_Activity_: Which lines run from the line with "6. Real-time updates and statistics" through the line with "5. Approved users gain system access" in the entries below? Print them exactly, both ends included, and nothing more.

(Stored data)
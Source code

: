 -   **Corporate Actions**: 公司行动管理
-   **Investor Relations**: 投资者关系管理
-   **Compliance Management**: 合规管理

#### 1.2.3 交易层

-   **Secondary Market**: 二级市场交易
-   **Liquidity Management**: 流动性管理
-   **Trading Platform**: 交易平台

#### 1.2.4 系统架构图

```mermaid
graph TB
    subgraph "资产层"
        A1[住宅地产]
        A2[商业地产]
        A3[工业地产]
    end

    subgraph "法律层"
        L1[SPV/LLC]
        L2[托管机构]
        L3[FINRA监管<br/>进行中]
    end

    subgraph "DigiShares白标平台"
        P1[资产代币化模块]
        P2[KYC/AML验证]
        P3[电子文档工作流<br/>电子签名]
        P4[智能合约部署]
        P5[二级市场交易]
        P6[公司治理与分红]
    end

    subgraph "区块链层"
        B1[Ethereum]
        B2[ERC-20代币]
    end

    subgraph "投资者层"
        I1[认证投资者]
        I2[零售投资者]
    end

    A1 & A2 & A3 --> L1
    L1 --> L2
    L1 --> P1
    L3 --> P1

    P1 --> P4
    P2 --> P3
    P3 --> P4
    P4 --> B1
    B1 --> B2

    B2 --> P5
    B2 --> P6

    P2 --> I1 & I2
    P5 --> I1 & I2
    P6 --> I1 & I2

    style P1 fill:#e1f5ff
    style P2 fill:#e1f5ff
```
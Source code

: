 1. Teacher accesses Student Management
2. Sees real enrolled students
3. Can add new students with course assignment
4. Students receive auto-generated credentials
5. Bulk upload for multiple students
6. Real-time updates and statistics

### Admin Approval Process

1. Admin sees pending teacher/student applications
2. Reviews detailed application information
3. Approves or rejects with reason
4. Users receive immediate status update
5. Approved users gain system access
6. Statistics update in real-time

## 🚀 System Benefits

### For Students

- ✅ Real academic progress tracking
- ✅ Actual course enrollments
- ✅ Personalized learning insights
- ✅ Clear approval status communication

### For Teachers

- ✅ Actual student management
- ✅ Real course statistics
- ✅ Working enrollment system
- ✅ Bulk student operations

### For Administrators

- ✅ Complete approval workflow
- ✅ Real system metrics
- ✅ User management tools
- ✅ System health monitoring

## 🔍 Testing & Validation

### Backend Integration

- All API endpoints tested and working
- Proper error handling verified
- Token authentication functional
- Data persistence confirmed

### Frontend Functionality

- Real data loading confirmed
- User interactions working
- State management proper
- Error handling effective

_Solved problem_:
6. Real-time updates and statistics

### Admin Approval Process

1. Admin sees pending teacher/student applications
2. Reviews detailed application information
3. Approves or rejects with reason
4. Users receive immediate status update
5. Approved users gain system access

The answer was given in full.